The controversial broadband deregulation bill, H.R. 1542, The Internet Freedom and Broadband Deployment Act of 2001, recently passed out of the House Energy and Commerce Committee by a narrow margin. The bill, which is sponsored by Committee Chairman Billy Tauzin (R‑La.) and ranking member John D. Dingell (D‑Mich.), takes small but important steps to liberalize the broadband marketplace by allowing the incumbent local telephone exchange carriers (or “Baby Bells”) to offer Internet and data services across long-distance boundaries. The Bells are currently not allowed to serve the long-distance voice marketplace without the approval of state and federal regulators. The amended version of the bill would also somewhat limit the line- sharing requirements placed on the Bells by the Telecommunications Act of 1996, but it would still require them to share certain portions of their networks with competitors.

Final passage of the Tauzin-Dingell bill in the House is far from certain, and it appears increasingly unlikely that the legislation will even see the light of day in the Senate, which is less enthusiastic about deregulation in general. Despite the bill’s limited chances of passage, however, a vociferous and remarkably acrimonious public advertising campaign has been launched by opponents of the bill. Supporters of the bill have fought back with TV, radio, and print ads of their own. Policymakers and the general public are more than a little confused about what these ads really mean since the ads speak in vague generalities about how best to “promote competition” and “encourage investment.”

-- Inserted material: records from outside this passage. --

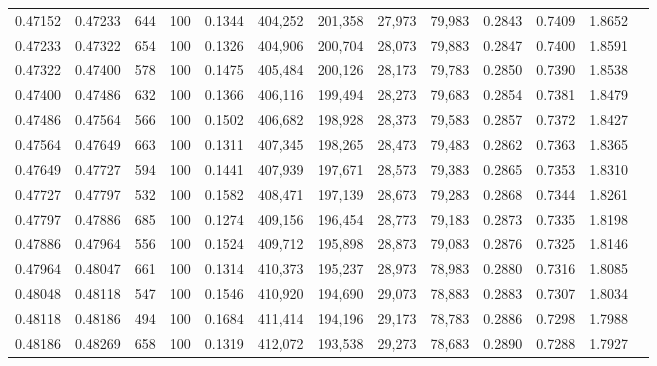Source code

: \begin{tabular}{rrrrrrrrrrrrr}
0.47152 & 0.47233 &   644 & 100 &                                     0.1344 & 404,252 & 201,358 &  27,973 &  79,983 & 0.2843 & 0.7409 & 1.8652 \\
0.47233 & 0.47322 &   654 & 100 &                                     0.1326 & 404,906 & 200,704 &  28,073 &  79,883 & 0.2847 & 0.7400 & 1.8591 \\
0.47322 & 0.47400 &   578 & 100 &                                     0.1475 & 405,484 & 200,126 &  28,173 &  79,783 & 0.2850 & 0.7390 & 1.8538 \\
0.47400 & 0.47486 &   632 & 100 &                                     0.1366 & 406,116 & 199,494 &  28,273 &  79,683 & 0.2854 & 0.7381 & 1.8479 \\
0.47486 & 0.47564 &   566 & 100 &                                     0.1502 & 406,682 & 198,928 &  28,373 &  79,583 & 0.2857 & 0.7372 & 1.8427 \\
0.47564 & 0.47649 &   663 & 100 &                                     0.1311 & 407,345 & 198,265 &  28,473 &  79,483 & 0.2862 & 0.7363 & 1.8365 \\
0.47649 & 0.47727 &   594 & 100 &                                     0.1441 & 407,939 & 197,671 &  28,573 &  79,383 & 0.2865 & 0.7353 & 1.8310 \\
0.47727 & 0.47797 &   532 & 100 &                                     0.1582 & 408,471 & 197,139 &  28,673 &  79,283 & 0.2868 & 0.7344 & 1.8261 \\
0.47797 & 0.47886 &   685 & 100 &                                     0.1274 & 409,156 & 196,454 &  28,773 &  79,183 & 0.2873 & 0.7335 & 1.8198 \\
0.47886 & 0.47964 &   556 & 100 &                                     0.1524 & 409,712 & 195,898 &  28,873 &  79,083 & 0.2876 & 0.7325 & 1.8146 \\
0.47964 & 0.48047 &   661 & 100 &                                     0.1314 & 410,373 & 195,237 &  28,973 &  78,983 & 0.2880 & 0.7316 & 1.8085 \\
0.48048 & 0.48118 &   547 & 100 &                                     0.1546 & 410,920 & 194,690 &  29,073 &  78,883 & 0.2883 & 0.7307 & 1.8034 \\
0.48118 & 0.48186 &   494 & 100 &                                     0.1684 & 411,414 & 194,196 &  29,173 &  78,783 & 0.2886 & 0.7298 & 1.7988 \\
0.48186 & 0.48269 &   658 & 100 &                                     0.1319 & 412,072 & 193,538 &  29,273 &  78,683 & 0.2890 & 0.7288 & 1.7927 \\

\end{tabular}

But the enemies of broadband deregulation are doing more than just spending their millions on annoying ads. They’re proposing some remarkably dangerous regulatory ideas to counter the limited regulatory relief envisioned under the Tauzin-Dingell measure. Two specific pro-regulatory proposals are of great concern:

Bad Broadband Idea #1 — New Market Restrictions and Antitrust Authority: Reps. John Conyers Jr. (D‑Mich.) and Chris Cannon (R‑Utah) have introduced two bills, H.R. 1697 and H.R. 1698, which would thwart Bell entry into the long distance marketplace by placing new regulatory and antitrust obstacles in their way. H.R. 1697, The Broadband Competition and Incentives Act of 2001, would forbid the Baby Bells from serving the long distance market if they still served 85 percent of the business or residential market. H.R. 1698, The American Broadband Competition Act of 2001, would go much further by adding two new sections to the Clayton Act that would significantly step up antitrust enforcement against the Bells if they somehow failed to satisfy the regulatory requirements of the Telecom Act.

Similar proposals to allow increased antitrust oversight by Department of Justice were entertained, but ultimately rejected, in the months preceding enactment of the Telecom Act. Nonetheless, the Conyers-Cannon bills would reopen the Telecom Act and reverse this ruling by virtually mandating that the DOJ and the antitrust courts become more active in industry policymaking. Ironically, the primary reason Congress undertook efforts to pass what was eventually to become the Telecom Act of 1996 was to remove authority over this sector from the courts and transfer it to Congress. The Conyers-Cannon bills would reverse this trend and invite unwarranted DOJ meddling in telecom markets and a wave of time-consuming antitrust litigation.

Incidentally, one of the Conyers-Cannon bills, H.R. 1697, would also authorize the attorney general to make $3 billion in direct loans or loan guarantees to broadband service providers to help encourage competition with incumbent local carriers. This proposal is unprecedented in that it would put the Department of Justice in the position of becoming a market facilitator, a role usually reserved for the Department of Agriculture or the Department of Commerce. Moreover, such subsidy efforts are tantamount to the creation of a New Deal entitlement mentality for the Internet. Markets–not mandates or subsidies–are the best way to spread broadband.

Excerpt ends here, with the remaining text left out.